After graduating from Ole Miss, she launched the Audre Lorde Scholarship Fund, with the help of the nonprofit organization ZAMI, to help financially support struggling LGBTQ Scholars of Color ($1000 per recipient) who openly expressed their sexuality and were also seeking higher education.

=== ZAMI NOBLA ===
As a child, Adams knew an elder woman that she called "Miss Savannah" who she spent ample time with. This bond is what later sparked Adam's interest in aging, specifically in Black lesbians. On her 34th birthday, Adams made the choice to move to Atlanta, Georgia to further pursue her education and career.
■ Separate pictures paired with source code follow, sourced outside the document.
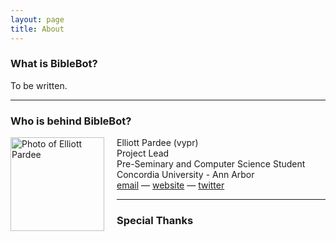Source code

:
 ```yaml
---
layout: page
title: About
---
```


### What is BibleBot?

To be written.

---

### Who is behind BibleBot?

<div style="float: left;margin-right:20px;"><img alt="Photo of Elliott Pardee" src="{{ site.baseurl }}/public/elliott.png" width="150px" height="150px"></div>
Elliott Pardee (vypr)<br>
Project Lead<br>
Pre-Seminary and Computer Science Student<br>
Concordia University - Ann Arbor<br>
<a href="mailto:vypr@vypr.space">email</a> &mdash; <a href="http://vypr.space">website</a> &mdash; <a href="https://twitter.com/thevypr">twitter</a>

---

### Special Thanks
There she became an executive board member of ZAMI, which was founded by Iris Rafi. Adams merged these two important aspects of her life, creating her nonprofit organization she named ZAMI NOBLA (National Organization of Black Lesbians on Aging). The primary motivations behind launching ZAMI NOBLA were to combat the invisibility of elder Black lesbians within the queer community and to help them learn about and cope with the aging process. Along with mental health support, ZAMI NOBLA aids in providing/finding housing for elder Black women who otherwise could not find any on their own. They focus on the intersectionality of being an older, Black, lesbian, and oftentimes poor, woman in the United States.